### Records excerpted from a collection

*** Begin section ***

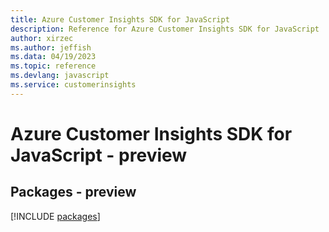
 ```yaml
---
title: Azure Customer Insights SDK for JavaScript
description: Reference for Azure Customer Insights SDK for JavaScript
author: xirzec
ms.author: jeffish
ms.data: 04/19/2023
ms.topic: reference
ms.devlang: javascript
ms.service: customerinsights
---
```

# Azure Customer Insights SDK for JavaScript - preview
## Packages - preview
[!INCLUDE [packages](customer-insights-index.md)]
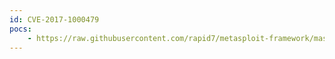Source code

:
 ```yaml
---
id: CVE-2017-1000479
pocs:
    - https://raw.githubusercontent.com/rapid7/metasploit-framework/master/modules/exploits/unix/http/pfsense_clickjacking.rb
---
```

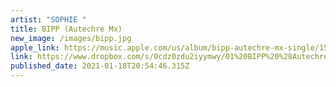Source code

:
 ```yaml
---
artist: "SOPHIE "
title: BIPP (Autechre Mx)
new_image: /images/bipp.jpg
apple_link: https://music.apple.com/us/album/bipp-autechre-mx-single/1546046249
link: https://www.dropbox.com/s/0cdz0zdu2iyymwy/01%20BIPP%20%28Autechre%20Mx%29.m4a?dl=1
published_date: 2021-01-18T20:54:46.315Z
---
```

*** End section ***

### INSTRUCTIONS TO FOLLOW
Please print the data above once more, exactly as it appears, with no pictures.

### OUTPUT FOR THIS TASK
 ```yaml
---
title: Azure Customer Insights SDK for JavaScript
description: Reference for Azure Customer Insights SDK for JavaScript
author: xirzec
ms.author: jeffish
ms.data: 04/19/2023
ms.topic: reference
ms.devlang: javascript
ms.service: customerinsights
---
```

# Azure Customer Insights SDK for JavaScript - preview
## Packages - preview
[!INCLUDE [packages](customer-insights-index.md)]
Source code

:
 ```yaml
---
id: CVE-2017-1000479
pocs:
    - https://raw.githubusercontent.com/rapid7/metasploit-framework/master/modules/exploits/unix/http/pfsense_clickjacking.rb
---
```

Source code

:
 ```yaml
---
artist: "SOPHIE "
title: BIPP (Autechre Mx)
new_image: /images/bipp.jpg
apple_link: https://music.apple.com/us/album/bipp-autechre-mx-single/1546046249
link: https://www.dropbox.com/s/0cdz0zdu2iyymwy/01%20BIPP%20%28Autechre%20Mx%29.m4a?dl=1
published_date: 2021-01-18T20:54:46.315Z
---
```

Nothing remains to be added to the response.